American presidential nicknames have been a phenomenon since the beginning of the republic. Honest Abe and Old Hickory are amongst the more famous presidential monikers. “The Dude,” however, is probably the most contemporary-sounding presidential nickname, yet it belonged to one of the more obscure presidents: Chester Arthur. In 19th century parlance, a dude was essentially a dandy, which is exactly what Arthur was. His love of the finer things in life was no secret, and he made headlines when he purchased numerous fine trousers from England, as well as accumulating an extensive collection of silk top hats and shoes. Though it was the Gilded Age, where conspicuous consumption and luxury abounded in close proximity to poverty, Arthur’s detractors were most likely taking a dig at Arthur’s past, in which he was seen as a champion of the spoils system. But Arthur’s story is one of redemption, both in the sense that he righted wrongs in which he had been complicit, and in the sense that he rose to the occasion when President James Garfield was assassinated in 1881. And yet, if Chester Arthur is remembered at all today (and that is a big “if”), it’s more for his outlandish facial hair than his achievements as a president and as a person. In examining Arthur’s path to the presidency, it will become apparent that Arthur’s legacy deserves another look.
Chester Arthur was born in Vermont in 1829 to an American-born mother and a father who had immigrated from Ireland. His father, a fiery abolitionist preacher, was not very popular, and the Arthurs moved often, crossing back and forth from Canada to the United States so frequently, in fact, that Arthur’s presidency was beset upon by detractors insisting that Arthur was born in Canada, and as a result, ineligible for the presidency. Chester Arthur spent most of his youth impoverished in New York, and very quickly decided that he would be a Manhattan lawyer, and enjoy the finer things in life.
Arthur was admitted to the bar in 1854. A year later, he won a landmark case: a century before Rosa Parks famously refused to give up her seat to a white passenger and to go to the section of the bus designated for blacks in Alabama, Elizabeth Jennings Graham took a stand against racist policies in New York City. Unlike Parks, who was an activist who wished to be arrested to further Civil Rights, Jennings-Graham was merely late for church. She hopped onto a street car, and the conductor ordered her off. She refused to budge, and was eventually forcibly removed from the streetcar by a police officer. Arthur, a junior partner and all of 24, won the case for Jennings-Graham, which led to the eventual desegregation of public transportation in New York City. Arthur continued practicing law in New York. With the outbreak of the Civil War, he became a Quartermaster, where his abilities in administration and logistics became obvious.
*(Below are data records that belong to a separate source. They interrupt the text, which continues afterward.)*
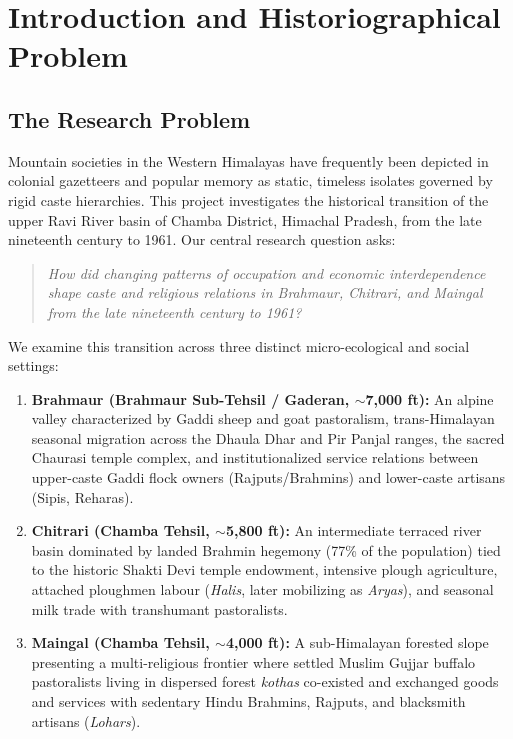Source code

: \documentclass[11pt,a4paper]{article}
\begin{document}
\newpage
\tableofcontents
\newpage

\section{Introduction and Historiographical Problem}

\subsection{The Research Problem}
Mountain societies in the Western Himalayas have frequently been depicted in colonial gazetteers and popular memory as static, timeless isolates governed by rigid caste hierarchies. This project investigates the historical transition of the upper Ravi River basin of Chamba District, Himachal Pradesh, from the late nineteenth century to 1961. Our central research question asks:
\begin{quote}
\textit{How did changing patterns of occupation and economic interdependence shape caste and religious relations in Brahmaur, Chitrari, and Maingal from the late nineteenth century to 1961?}
\end{quote}

We examine this transition across three distinct micro-ecological and social settings:
\begin{enumerate}[leftmargin=*]
    \item \textbf{Brahmaur (Brahmaur Sub-Tehsil / Gaderan, $\sim$7,000 ft):} An alpine valley characterized by Gaddi sheep and goat pastoralism, trans-Himalayan seasonal migration across the Dhaula Dhar and Pir Panjal ranges, the sacred Chaurasi temple complex, and institutionalized service relations between upper-caste Gaddi flock owners (Rajputs/Brahmins) and lower-caste artisans (Sipis, Reharas).
    \item \textbf{Chitrari (Chamba Tehsil, $\sim$5,800 ft):} An intermediate terraced river basin dominated by landed Brahmin hegemony (77\% of the population) tied to the historic Shakti Devi temple endowment, intensive plough agriculture, attached ploughmen labour (\textit{Halis}, later mobilizing as \textit{Aryas}), and seasonal milk trade with transhumant pastoralists.
    \item \textbf{Maingal (Chamba Tehsil, $\sim$4,000 ft):} A sub-Himalayan forested slope presenting a multi-religious frontier where settled Muslim Gujjar buffalo pastoralists living in dispersed forest \textit{kothas} co-existed and exchanged goods and services with sedentary Hindu Brahmins, Rajputs, and blacksmith artisans (\textit{Lohars}).
\end{enumerate}
\end{document}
By 1863, Arthur finished his military service, and that is where his stellar record becomes a bit murky, as it was the year he became friendly with Roscoe Conkling, the notorious big boss of the Republican New York political machine.
Conkling’s name has gone down in history as a byword for corruption, and in his day, it wasn’t much different. As state senator for New York, the New York Customs House fell under Conkling’s jurisdiction. One of the most important political and financial institutions in the United States, the New York Customs House accounted for one third of the country’s revenue. Conkling, who also led the Stalwart faction of the Republican party, filled the Customs House with his underlings, and the profits made by working there compounded his power.  In 1871, President Ulysses S. Grant appointed Arthur the Customs Collector of the Port of New York. Though Arthur as far as we know never took kickbacks, he was complicit in the patronage system, retaining party members in unnecessary jobs at the taxpayer’s expense.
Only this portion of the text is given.